Nous vous proposons cette semaine un Fragment d'une œuvre consacré à la grande cinéaste japonaise Naomi Kawase, connue notamment pour ses fictions – Suzaku, La Forêt de Mogari, Les Délices de Tokyo, Vers la lumière, Still the Water – qui furent plusieurs fois sélectionnées et primées à Cannes et ailleurs. Pour explorer le pan documentaire de son œuvre, voici trois films programmés en partenariat avec l'association Sans Canal Fixe, qui à Tours organisait cette semaine une belle rétrospective de la cinéaste intitulée Histoire d’une toute petite famille.
Ce sont trois films autobiographiques qui tracent un fil intime dans la vie de Naomi Kawase. Ce fil commence avec Naissance et maternité, en 2006. Naomi Kawase y filme la naissance de son fils Mitsuki en 2004, accompagnée dans son accouchement par la femme qui l'a élevée – Kawase a été abandonnée très tôt par ses parents. Ce sont trois âges qui se côtoient et se touchent, dans un film qui laisse beaucoup de place à des images assez crues de chair et de nudité. Une réflexion sur le cycle de la vie, avec ses peaux jeunes ou vieilles, ou tout juste naissantes.
Naomi Kawase continue à observer sa toute petite famille dans Trace : quand sa mère adoptive atteint les 95 ans et qu'elle s'approche de la mort. Dans la continuité de ses autres films, la cinéaste touche là au plus intime, celui d'un adieu. « À voir comme un ultime hommage à sa mère nourricière, mais aussi comme une réflexion sensible sur l’amour filial et le sens de toute vie » écrit Emmanuel Rousseau, de Sans Canal Fixe.
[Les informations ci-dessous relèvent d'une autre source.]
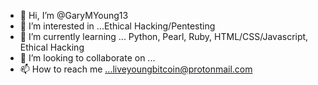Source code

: - 👋 Hi, I’m @GaryMYoung13
- 👀 I’m interested in ...Ethical Hacking/Pentesting
- 🌱 I’m currently learning ... Python, Pearl, Ruby, HTML/CSS/Javascript, Ethical Hacking                                                                             
- 💞️ I’m looking to collaborate on ...
- 📫 How to reach me ...liveyoungbitcoin@protonmail.com

<!---
GaryMYoung13/GaryMYoung13 is a ✨ special ✨ repository because its `README.md` (this file) appears on your GitHub profile.
You can click the Preview link to take a look at your changes.
--->
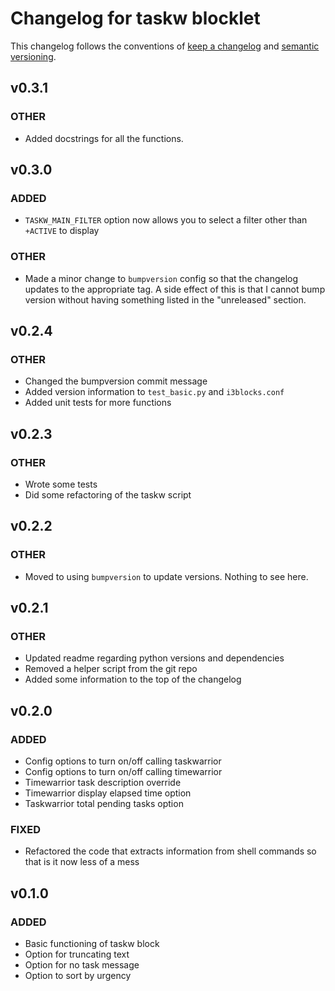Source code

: # Changelog for taskw blocklet

This changelog follows the conventions of [keep a changelog](https://keepachangelog.com/en/1.0.0/)
and [semantic versioning](https://semver.org/spec/v2.0.0.html).

## v0.3.1

### OTHER

 - Added docstrings for all the functions.

## v0.3.0

### ADDED

 - `TASKW_MAIN_FILTER` option now allows you to select a filter other than `+ACTIVE` to display

### OTHER

 - Made a minor change to `bumpversion` config so that the changelog 
 updates to the appropriate tag.
 A side effect of this is that I cannot bump version without having
 something listed in the "unreleased" section.


## v0.2.4

### OTHER

 - Changed the bumpversion commit message
 - Added version information to `test_basic.py` and `i3blocks.conf`
 - Added unit tests for more functions

## v0.2.3

### OTHER

 - Wrote some tests
 - Did some refactoring of the taskw script

## v0.2.2

### OTHER

 - Moved to using `bumpversion` to update versions. Nothing to see here.

## v0.2.1

### OTHER

 - Updated readme regarding python versions and dependencies
 - Removed a helper script from the git repo
 - Added some information to the top of the changelog

## v0.2.0

### ADDED

 - Config options to turn on/off calling taskwarrior
 - Config options to turn on/off calling timewarrior
 - Timewarrior task description override
 - Timewarrior display elapsed time option
 - Taskwarrior total pending tasks option
 
### FIXED

 - Refactored the code that extracts information from shell commands
 so that is it now less of a mess

## v0.1.0

### ADDED

 - Basic functioning of taskw block
 - Option for truncating text
 - Option for no task message
 - Option to sort by urgency
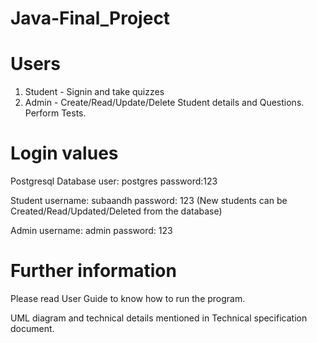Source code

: # Java-Final_Project

# Users
1. Student - Signin and take quizzes
2. Admin - Create/Read/Update/Delete Student details and Questions. Perform Tests.

# Login values
Postgresql Database user: postgres password:123

Student username: subaandh password: 123 (New students can be Created/Read/Updated/Deleted from the database)

Admin username: admin password: 123

# Further information
Please read User Guide to know how to run the program.

UML diagram and technical details mentioned in Technical specification document.
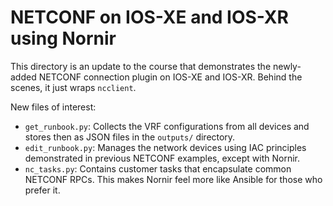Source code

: # NETCONF on IOS-XE and IOS-XR using Nornir
This directory is an update to the course that demonstrates the
newly-added NETCONF connection plugin on IOS-XE and IOS-XR. Behind
the scenes, it just wraps `ncclient`.

New files of interest:
  * `get_runbook.py`: Collects the VRF configurations from all devices
    and stores then as JSON files in the `outputs/` directory.
  * `edit_runbook.py`: Manages the network devices using IAC principles
    demonstrated in previous NETCONF examples, except with Nornir.
  * `nc_tasks.py`: Contains customer tasks that encapsulate common
    NETCONF RPCs. This makes Nornir feel more like Ansible for those
    who prefer it.
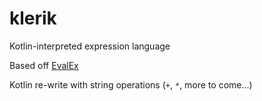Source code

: # klerik
Kotlin-interpreted expression language

Based off [EvalEx](uklimaschewski/EvalEx)

Kotlin re-write with string operations (`+`, `*`, more to come...)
Enfin, Amami est un voyage avec son fils, Mitsuki. Celui-là même que nous avons vu naître dans un film précédent. Amami, c'est un archipel au large, en mer de Chine Orientale, au Sud-Ouest du Japon. C'est de là que vient la famille de Naomi Kawase. Le film revient donc aux sources, avec le petit enfant de 4 ans. Et c'est comme un aboutissement, peut-être, l'épilogue d'une quête familiale développée dans plusieurs de ses films depuis les années 90. Des liens sont renoués. L'abandon de ses parents : apaisé. Des origines retrouvées.
Il y a dix ans tout pile, en octobre 2014, la population du Burkina Faso, remarquant que son président Blaise Compaoré prévoyait de s'accorder le droit de se présenter pour un cinquième mandat après 27 ans de pouvoir, se permit de marquer son désaccord en descendant dans la rue, en se soulevant, en défilant, en prenant d'assaut des bâtiments gouvernementaux, et aussi les plateaux de la télévision nationale. Partant d'une image de ce plateau, Jeanne Delafosse et Camille Plagnet retournent à Ouagadougou plusieurs années après et se demandent qui sont ces gens qui font les révolutions. À bas ! est une enquête dans la ville, à la recherche de ces gens-là. Qui sont « ces anonymes qui osent braver les fusils du pouvoir et s’affichent triomphants dans cette photo ? » demande notre programmateur Olivier Barlet. Que deviennent les illusions ? C'est quoi un lendemain de révolution ? « Il n’y a pas de combat perdu ? C’est la peur qui est vaincue, même si la liberté reste un combat qui n’a pas de fin ».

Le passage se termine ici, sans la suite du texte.